[RFC PATCH 2/8] Documentation: arm: define DT cpu capacity bindings

Mon Nov 30 01:59:04 PST 2015

Hi Juri,

On 24 November 2015 at 11:54, Juri Lelli <juri.lelli at arm.com> wrote:
> Hi,
>
> On 23/11/15 20:06, Rob Herring wrote:
>> On Mon, Nov 23, 2015 at 02:28:35PM +0000, Juri Lelli wrote:
>> > ARM systems may be configured to have cpus with different power/performance
>> > characteristics within the same chip. In this case, additional information
>> > has to be made available to the kernel (the scheduler in particular) for it
>> > to be aware of such differences and take decisions accordingly.
>> >

[snip]

>> > +==========================================
>> > +2 - CPU capacity definition
>> > +==========================================
>> > +
>> > +CPU capacity is a number that provides the scheduler information about CPUs
>> > +heterogeneity. Such heterogeneity can come from micro-architectural differences
>> > +(e.g., ARM big.LITTLE systems) or maximum frequency at which CPUs can run
>> > +(e.g., SMP systems with multiple frequency domains). Heterogeneity in this
>> > +context is about differing performance characteristics; this binding tries to
>> > +capture a first-order approximation of the relative performance of CPUs.
>> > +
>> > +One simple way to estimate CPU capacities is to iteratively run a well-known
>> > +CPU user space benchmark (e.g, sysbench, dhrystone, etc.) on each CPU at
>> > +maximum frequency and then normalize values w.r.t.  the best performing CPU.
>> > +One can also do a statistically significant study of a wide collection of
>> > +benchmarks, but pros of such an approach are not really evident at the time of
>> > +writing.
>> > +
>> > +==========================================
>> > +3 - capacity-scale
>> > +==========================================
>> > +
>> > +CPUs capacities are defined with respect to capacity-scale property in the cpus
>> > +node [1]. The property is optional; if not defined a 1024 capacity-scale is
>> > +assumed. This property defines both the highest CPU capacity present in the
>> > +system and granularity of CPU capacity values.
>>
>> I don't really see the point of this vs. having an absolute scale.
>>
>
> IMHO, we need this for several reasons, one being to address one of your
> concerns below: vendors are free to choose their scale without being
> forced to publish absolute data. Another reason is that it might make
> life easier in certain cases; for example, someone could implement a
> system with a few clusters of, say, A57s, but some run at half the clock
> of the others (e.g., you have a 1.2GHz cluster and a 600MHz cluster); in
> this case I think it is just easier to define capacity-scale as 1200 and
> capacities as 1200 and 600. Last reason that I can think of right now is
> that we don't probably want to bound ourself to some particular range
> from the beginning, as that range might be enough now, but it could
> change in the future (as in, right now [1-1024] looks fine for
> scheduling purposes, but that might change).

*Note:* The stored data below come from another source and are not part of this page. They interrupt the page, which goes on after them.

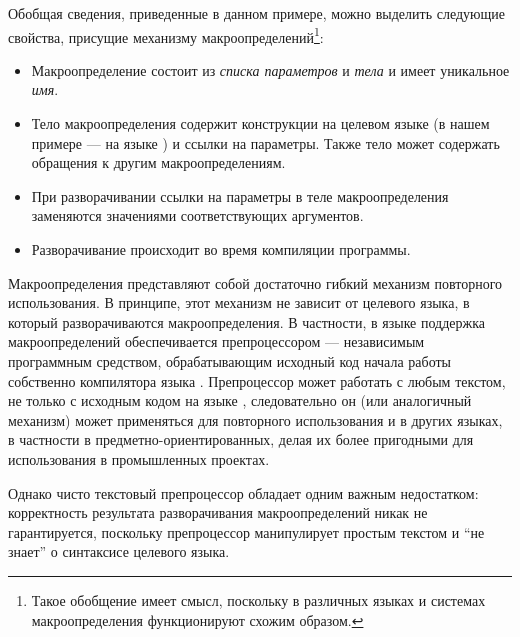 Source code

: Обобщая сведения, приведенные в данном примере, можно выделить следующие свойства, присущие механизму макроопределений\footnote{Такое обобщение имеет смысл, поскольку в различных языках и системах макроопределения функционируют схожим образом.}:
\begin{itemize}
\item Макроопределение состоит из \emph{списка параметров} и \emph{тела} и имеет уникальное \emph{имя}.
\item Тело макроопределения содержит конструкции на целевом языке (в нашем примере --- на языке ) и ссылки на параметры. Также тело может содержать обращения к другим макроопределениям.
\item При разворачивании ссылки на параметры в теле макроопределения заменяются значениями соответствующих аргументов.
\item Разворачивание происходит во время компиляции программы.
\end{itemize}

Макроопределения представляют собой достаточно гибкий механизм повторного использования. В принципе, этот механизм не зависит от целевого языка, в который разворачиваются макроопределения. В частности, в языке  поддержка макроопределений обеспечивается препроцессором  --- независимым программным средством, обрабатывающим исходный код  начала работы собственно компилятора языка . Препроцессор  может работать с любым текстом, не только с исходным кодом на языке , следовательно он (или аналогичный механизм) может применяться для повторного использования и в других языках, в частности в предметно-ориентированных, делая их более пригодными для использования в промышленных проектах.

Однако чисто текстовый препроцессор обладает одним важным недостатком: корректность результата разворачивания макроопределений никак не гарантируется, поскольку препроцессор манипулирует простым текстом и ``не знает'' о синтаксисе целевого языка.

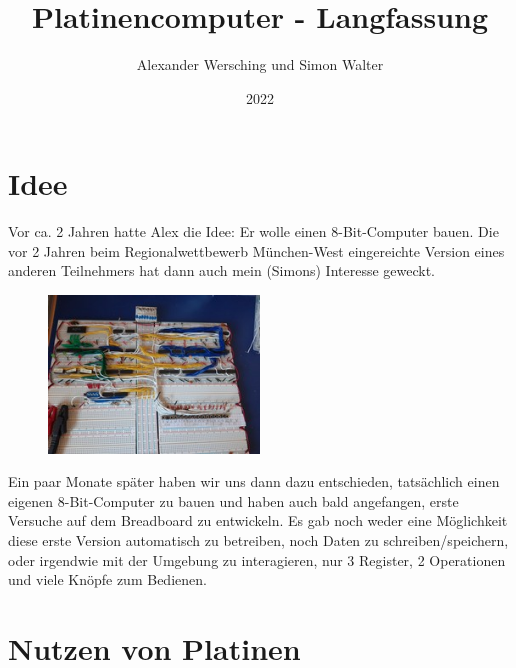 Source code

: \documentclass{scrartcl}
\begin{document}
    \title{Platinencomputer - Langfassung}
    \author{Alexander Wersching und Simon Walter}
    \date{2022}
    \maketitle

    \tableofcontents

    \newpage
    \section{Idee}
    \vspace{-15pt}
    Vor ca. 2 Jahren hatte Alex die Idee: Er wolle einen 8-Bit-Computer bauen.
    Die vor 2 Jahren beim Regionalwettbewerb München-West eingereichte Version eines anderen Teilnehmers hat dann auch mein (Simons) Interesse geweckt.
    \newline
    \vspace{-15pt}
        \begin{figure}
        \vspace{-25pt}
        \begin{center}
            \includegraphics[width=0.5\textwidth]{Computer_V01_Overview_01}
        \end{center}
        \vspace{-20pt}
        \end{figure}
    Ein paar Monate später haben wir uns dann dazu entschieden, tatsächlich einen eigenen 8-Bit-Computer zu bauen und haben auch bald angefangen, erste Versuche auf dem Breadboard zu entwickeln.
    Es gab noch weder eine Möglichkeit diese erste Version automatisch zu betreiben, noch Daten zu schreiben/speichern, oder irgendwie mit der Umgebung zu interagieren, nur 3 Register, 2 Operationen und viele Knöpfe zum Bedienen.


    \section{Nutzen von Platinen}
    \vspace{-15pt}
\end{document}

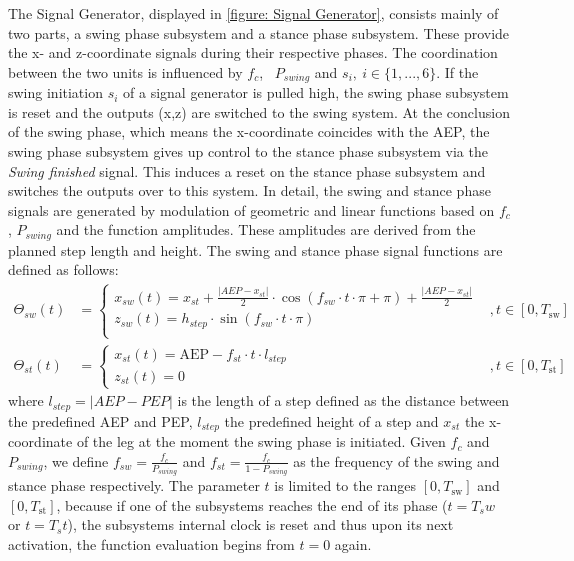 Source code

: The Signal Generator, displayed in \ref{figure: Signal Generator}, consists mainly of two parts, a swing phase subsystem and a stance phase subsystem.
These provide the x- and z-coordinate signals during their respective phases.
The coordination between the two units is influenced by $f_c$, \ $P_{swing}$ and $s_i,\ i \in \{1,...,6\}$.
If the swing initiation $s_i$ of a signal generator is pulled high, the swing phase subsystem is reset and the outputs (x,z) are switched to the swing system.
At the conclusion of the swing phase, which means the x-coordinate coincides with the AEP, the swing phase subsystem gives up control to the stance phase subsystem via the \textit{Swing finished} signal.
This induces a reset on the stance phase subsystem and switches the outputs over to this system.
In detail, the swing and stance phase signals are generated by modulation of geometric and linear functions based on $f_c$, $P_{swing}$ and the function amplitudes.
These amplitudes are derived from the planned step length and height.
The swing and stance phase signal functions are defined as follows:
\begin{align}
	\Theta_{sw}(t) & = 
	\begin{cases}
		x_{sw}(t) = x_{st} + \frac{|AEP - x_{st}|}{2} \cdot \cos(f_{sw} \cdot t \cdot \pi + \pi) + \frac{|AEP - x_{st}|}{2} \\
		z_{sw}(t) = h_{step} \cdot \sin(f_{sw} \cdot t \cdot \pi) \\
	\end{cases} & , t \in [0,T_\text{sw}] 
	\\
	\Theta_{st}(t) & =
	\begin{cases}
		x_{st}(t) = \text{AEP} - f_{st} \cdot t \cdot l_{step}\\
		z_{st}(t) = 0
	\end{cases} & , t \in [0, T_\text{st}]    
\end{align}
where $l_{step} = |AEP - PEP|$ is the length of a step defined as the distance between the predefined AEP and PEP, $l_{step}$ the predefined height of a step and $x_{st}$ the x-coordinate of the leg at the moment the swing phase is initiated.
Given $f_c$ and $P_{swing}$, we define $f_{sw} = \frac{f_c}{P_{swing}}$ and $f_{st} = \frac{f_c}{1-P_{swing}}$ as the frequency of the swing and stance phase respectively.
The parameter $t$ is limited to the ranges $[0,T_\text{sw}]$ and $[0, T_\text{st}]$, because if one of the subsystems reaches the end of its phase ($t=T_sw$ or $t=T_st$), the subsystems internal clock is reset and thus upon its next activation, the function evaluation begins from $t=0$ again.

Like Rob, i don't really see the benefit of this optional
capacity-scale property. Parsing the capacity of all cpu nodes should
give you a range as well.
IMHO, this property looks like an optimization of the code that will
parse the dt more than a HW description

>
>> > +
>> > +==========================================
>> > +4 - capacity
>> > +==========================================
>> > +
>> > +capacity is an optional cpu node [1] property: u32 value representing CPU
>> > +capacity, relative to capacity-scale. It is required and enforced that capacity
>> > +<= capacity-scale.
>>
>> I think you need something absolute and probably per MHz (like
>> dynamic-power-coefficient property). Perhaps the IPC (instructions per
>> clock) value?
>>
>> In other words, I want to see these numbers have a defined method
>> of determining them and don't want to see random values from every
>> vendor. ARM, Ltd. says core X has a value of Y would be good enough for
>> me. Vendor X's A57 having a value of 2 and Vendor Y's A57 having a
>> value of 1024 is not what I want to see. Of course things like cache
>> sizes can vary the performance, but is a baseline value good enough?
>>
>
> A standard reference baseline is what we advocate with this set, but
> making this baseline work for every vendor's implementation is hardly
> achievable, IMHO. I don't think we can come up with any number that
> applies to each and every implementation; you can have different
> revisions of the same core and vendors might make implementation choices
> that end up with different peak performance.
>
>> However, no vendor will want to publish their values if these are
>> absolute values relative to other vendors.
>>
>
> Right. That is why I think we need to abstract numbers, as we do with
> capacity-scale.
>
>> If you expect these to need frequent tuning, then don't put them in DT.
>>
>
> I expect that it is possible to come up with a sensible baseline number
> for a specific platform implementation, so there is value in
> standardizing how we specify this value and how it is then consumed.
> Finer grained tuning might then happen both offline (with changes to the
> mainline DT) and online (using the sysfs interface), but that should
> only apply to a narrow set of use cases.
>
> Thanks,
>
> - Juri